Bassidji par telestlindice
L'Iran inquiète tellement dans les médias qu'on ne sait plus à quoi il ressemble aujourd'hui. Quelques cinéastes continuaient à donner des nouvelles de leur pays (les très réputés et talentueux Mohsen Makhmalbaf et Abbas Kiarostami), n'hésitant pas à représenter toute la diversité de l'Iran au fur et à mesure de leurs filmographies respectives : traditionalisme et société, distance culturelle entre ville et campagne, comment vivre avec de nouveaux cadres et de nouvelles normes tout en n'étiolant pas notre spiritualité ; Abbas Kiarostami a toujours eu ce génie de remettre le paysage de son pays à un niveau occidental, d'aplanir parfois ses aspérités, ou du moins à les verbaliser et les rendre préhensibles pour le spectateur de l'ouest. Fascinant par ses structures ou ses dispositifs, la vie d'une femme d'aujourd'hui en Iran, dans toute sa complexité et sa vitalité, était ressentie comme plus proche et ce malgré les différences politique et de façon de vivre. Les épiphénomènes contemporains s'expriment régulièrement par un spectre commun, celui des questionnements identitaires mondiaux.
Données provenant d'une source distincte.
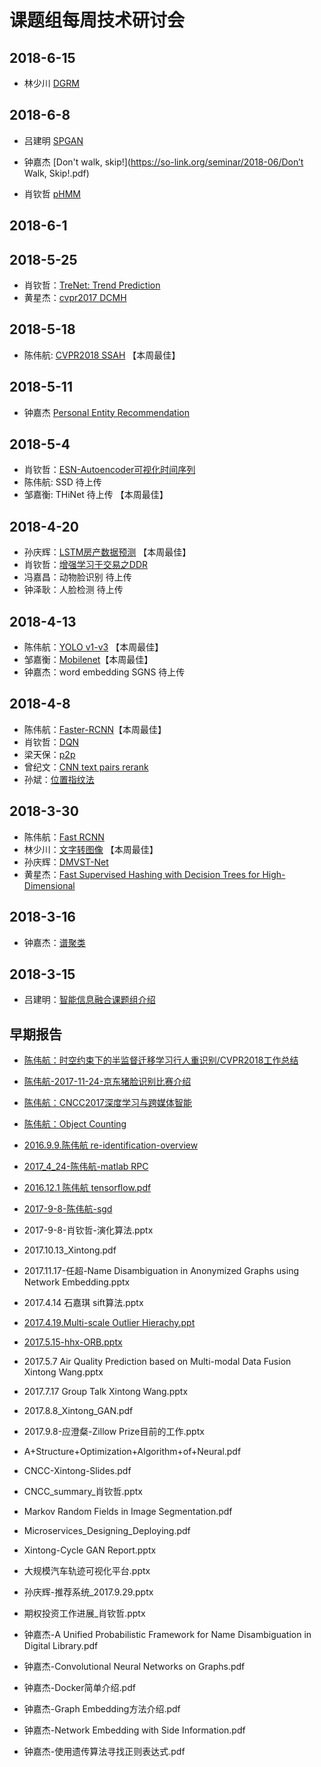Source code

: # 课题组每周技术研讨会
## 2018-6-15
- 林少川 [DGRM](https://so-link.org/seminar/2018-06-15/lsc_report_Deep_Group-shuffling_Random_Walk_for_Person_Re-identification.pdf)
## 2018-6-8
- 吕建明 [SPGAN](https://so-link.org/seminar/2018-06/Image-Image%20Domain%20Adaptation%20with%20Preserved%20Self-Similarity%20and%20Domain-Dissimilarity%20for%20Person%20Re-identification.pdf)

- 钟嘉杰 [Don't walk, skip!](https://so-link.org/seminar/2018-06/Don’t Walk, Skip!.pdf)
- 肖钦哲 [pHMM](https://so-link.org/seminar/2018-06/pHMM.pdf)

## 2018-6-1

## 2018-5-25
- 肖钦哲：[TreNet: Trend Prediction](https://www.jianshu.com/p/c824c7f72542)
- 黄星杰：[cvpr2017 DCMH](https://so-link.org/seminar/2018-05-26/DCMH.pptx)


## 2018-5-18
- 陈伟航: [CVPR2018 SSAH](../ml/papers/hash/ssah.md) 【本周最佳】

## 2018-5-11
- 钟嘉杰 [Personal Entity Recommendation](https://so-link.org/seminar/2018-05-11/Personal%20Entity%20Recommendation.pdf)

## 2018-5-4
- 肖钦哲：[ESN-Autoencoder可视化时间序列](https://www.jianshu.com/p/be24b58e0c01)
- 陈伟航: SSD 待上传
- 邹嘉衡: THiNet 待上传 【本周最佳】

## 2018-4-20
- 孙庆辉：[LSTM房产数据预测](https://so-link.org/seminar/2018-4-20/LSTM房产预测.pptx) 【本周最佳】
- 肖钦哲：[增强学习于交易之DDR](https://www.jianshu.com/p/b740802d2a4e)
- 冯嘉昌：动物脸识别 待上传
- 钟泽耿：人脸检测 待上传 

## 2018-4-13
- 陈伟航：[YOLO v1-v3](../ml/papers/detection/yolo.md) 【本周最佳】
- 邹嘉衡：[Mobilenet](https://so-link.org/seminar/2018-4-13/mobilenet.pptx)【本周最佳】
- 钟嘉杰：word embedding SGNS  待上传 

## 2018-4-8
- 陈伟航：[Faster-RCNN](../ml/papers/detection/faster.html)【本周最佳】
- 肖钦哲：[DQN](https://so-link.org/seminar/2018-4-8/DQN.pptx)
- 梁天保：[p2p](https://so-link.org/seminar/2018-4-8/p2p.pptx)
- 曾纪文：[CNN text pairs rerank](https://so-link.org/seminar/2018-4-8/CNN%20short%20text%20pairs%20rerank.pptx)
- 孙斌：[位置指纹法](https://so-link.org/seminar/2018-4-8/Fingerprinting%20Matching.pptx)

## 2018-3-30
- 陈伟航：[Fast RCNN](../ml/papers/detection/fast_rcnn.html)
- 林少川：[文字转图像](https://so-link.org/seminar/2018-3-30/text2image_StackGAN.pdf) 【本周最佳】
- 孙庆辉：[DMVST-Net](https://so-link.org/seminar/2018-4-8/Deep%20Multi-View%20Spatial-Temporal%20Network%20for%20Taxi%20Demand%20Prediction.pptx)
- 黄星杰：[Fast Supervised Hashing with Decision Trees for High-Dimensional](https://so-link.org/seminar/2018-3-30/Fast%20Supervised%20Hashing%20with%20Decision%20Trees%20for%20High-Dimensional.pptx)

## 2018-3-16

- 钟嘉杰：[谱聚类](../graph-learning/spectral-clustering/spectral-clustering.html)

## 2018-3-15
- 吕建明：[智能信息融合课题组介绍](https://so-link.org/seminar/2018-3-30/智能大数据.pptx)


## 早期报告
 - [陈伟航：时空约束下的半监督迁移学习行人重识别/CVPR2018工作总结](../ml/papers/TFusion.md)
 - [陈伟航-2017-11-24-京东猪脸识别比赛介绍](https://so-link.org/seminar/old/陈伟航-2017-11-24-猪脸识别比赛介绍.pptx)
 - [陈伟航：CNCC2017深度学习与跨媒体智能](../ml/papers/cncc2017.md)
 - [陈伟航：Object Counting](../ml/papers/eccv2016_hydra_ccnn.md)
 - [2016.9.9.陈伟航 re-identification-overview](../ml/reid/reid.md)
 - [2017_4_24-陈伟航-matlab RPC](../ml/matlab/ripc_auto.md)
 - [2016.12.1 陈伟航 tensorflow.pdf](https://so-link.org/seminar/old/2016.12.1陈伟航tensorflow.pdf)
 - [2017-9-8-陈伟航-sgd](https://so-link.org/seminar/old/2017-9-8-陈伟航-sgd.pptx)
 
 - 2017-9-8-肖钦哲-演化算法.pptx
 - 2017.10.13_Xintong.pdf
 - 2017.11.17-任超-Name Disambiguation in Anonymized Graphs using Network Embedding.pptx
 - 2017.4.14 石嘉琪 sift算法.pptx
 - [2017.4.19.Multi-scale Outlier Hierachy.ppt](https://so-link.org/seminar/old/2017.4.19.Multi-scale%20Outlier%20Hierachy.ppt)
 
 - [2017.5.15-hhx-ORB.pptx](https://so-link.org/seminar/old/hhx-ORB.pptx)
 
 - 2017.5.7 Air Quality Prediction based on Multi-modal Data Fusion Xintong Wang.pptx
 
 - 2017.7.17 Group Talk Xintong Wang.pptx
 
 - 2017.8.8_Xintong_GAN.pdf
 
 - 2017.9.8-应澄粲-Zillow Prize目前的工作.pptx
 
 
 - A+Structure+Optimization+Algorithm+of+Neural.pdf
 
 - CNCC-Xintong-Slides.pdf
 
 - CNCC_summary_肖钦哲.pptx
 
 - Markov Random Fields in Image Segmentation.pdf
 
 - Microservices_Designing_Deploying.pdf
 
 - Xintong-Cycle GAN Report.pptx
 
 - 大规模汽车轨迹可视化平台.pptx
 
 - 孙庆辉-推荐系统_2017.9.29.pptx
 
 
 
 - 期权投资工作进展_肖钦哲.pptx
 
 
 - 钟嘉杰-A Unified Probabilistic Framework for Name Disambiguation in Digital Library.pdf
 
 - 钟嘉杰-Convolutional Neural Networks on Graphs.pdf
 
 - 钟嘉杰-Docker简单介绍.pdf
 
 - 钟嘉杰-Graph Embedding方法介绍.pdf
 
 - 钟嘉杰-Network Embedding with Side Information.pdf

 - 钟嘉杰-使用遗传算法寻找正则表达式.pdf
En s'intéressant aux Bassidji, cette force paramilitaire née en 1980 lors de la guerre Iran-Irak, Mehran Tamadon prend un contrepoint qui permet pourtant de s'infiltrer dans la plupart des sphères de la vie iranienne : publique comme privée, en famille ou sur les lieux de culte. Il faudra remonter les traces du passé pour comprendre le combat qui anime les Bassidji encore aujourd'hui. Nous les retrouverons ainsi sur les ruines des champs de bataille de la défense sacrée, là où les Bassidji se formèrent, prirent les armes et moururent en martyrs. Lieu de pèlerinage aux allures de sortie dominicale pour les familles iraniennes qui n'auront pas dépensé un sou pour cette visite du premier an iranien. C'est l'Etat qui paie. Premier jalon perçu d'une longue et complexe collaboration entre la force Bassidji et le gouvernement de la République islamique d'Iran. C'est en revenant sur les lieux de la guerre que les Bassidji rappelleront leur vision et leur importance à leurs concitoyens : ici sont morts les glorieux martyrs. Et si la menace devait apparaître à nouveau serons-nous prêts à prendre les armes et mourir comme eux pour notre pays ?
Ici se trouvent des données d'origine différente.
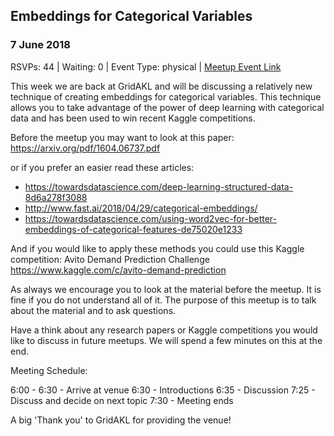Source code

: ## Embeddings for Categorical Variables
### 7 June 2018
RSVPs: 44 | Waiting: 0 | Event Type: physical | [Meetup Event Link](https://www.meetup.com/Data-Science-Discussion-Auckland/events/246203272)

This week we are back at GridAKL and will be discussing a relatively new technique of creating embeddings for categorical variables. This technique allows you to take advantage of the power of deep learning with categorical data and has been used to win recent Kaggle competitions.

Before the meetup you may want to look at this paper: https://arxiv.org/pdf/1604.06737.pdf

or if you prefer an easier read these articles:
- https://towardsdatascience.com/deep-learning-structured-data-8d6a278f3088
- http://www.fast.ai/2018/04/29/categorical-embeddings/
- https://towardsdatascience.com/using-word2vec-for-better-embeddings-of-categorical-features-de75020e1233

And if you would like to apply these methods you could use this Kaggle competition: Avito Demand Prediction Challenge https://www.kaggle.com/c/avito-demand-prediction

As always we encourage you to look at the material before the meetup. It is fine if you do not understand all of it. The purpose of this meetup is to talk about the material and to ask questions.

Have a think about any research papers or Kaggle competitions you would like to discuss in future meetups. We will spend a few minutes on this at the end.

Meeting Schedule:

6:00 - 6:30 - Arrive at venue
6:30 - Introductions
6:35 - Discussion
7:25 - Discuss and decide on next topic
7:30 - Meeting ends

A big 'Thank you' to GridAKL for providing the venue!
Pleurer les martyrs devient un passage obligé de l'apprentissage des Bassidji. Se reposer sur leur sacrifice, un sacrifice d'ami ou de frère pour certains, et peut-être s'espérer le même sort pour ainsi toucher à quelque chose de plus grand, se rapprocher de son dieu, jusqu'à, comme le formule lui-même un jeune Bassidji, se dissoudre en lui. Trouver un sens à une existence fatalement banale. Mais également préparer les générations futures : car la guerre, cette pernicieuse, n'interviendra peut-être pas aujourd'hui mais plutôt demain. Et l'Iran doit être prêt à tout instant. Les jeunes venus se recueillir sur ces lieux de bataille et de mort (où traînent quelques restes de char et où on peut entendre les spectres des missiles crachotés par une vieille radio) feront ainsi le curieux apprentissage de la sensibilité, une question fondamentale omniprésente dans le documentaire de Mehran Tamadon, une envie spirituelle mais pourtant très terre à terre : celle de pleurer.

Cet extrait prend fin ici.